Epthianura is a genus of bird also known as the Australian chats. Along with the gibberbird in the genus Ashbyia they were once thought to constitute a separate family, the Epthianuridae, although most taxonomists today treat them as a subfamily, Epthianurinae, of the honeyeater family Meliphagidae.

==Distribution, habitat and movements==
The genus Epthianura is endemic to the continent of Australia, where they are widely distributed across the mainland and, in the case of the white-fronted chat, Tasmania. With the exception of that species they are generally distributed in the central part of Australia; the white-fronted chat being the most coastal species.
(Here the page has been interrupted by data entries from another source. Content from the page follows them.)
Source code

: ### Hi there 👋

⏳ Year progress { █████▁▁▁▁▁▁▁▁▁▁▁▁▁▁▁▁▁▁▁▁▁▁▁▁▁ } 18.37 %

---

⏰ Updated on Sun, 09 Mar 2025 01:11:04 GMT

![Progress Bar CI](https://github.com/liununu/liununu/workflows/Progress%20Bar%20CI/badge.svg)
The Australian chats have adapted to a wide range of habitat types in the interior of Australia, though they generally are found in more shrubby environments than wooded ones and are also seldom found in high altitudes. They are particularly adapted to arid environments, but also frequent riparian woodlands, temporary and permanent wetlands, herblands, and even human modified farmlands.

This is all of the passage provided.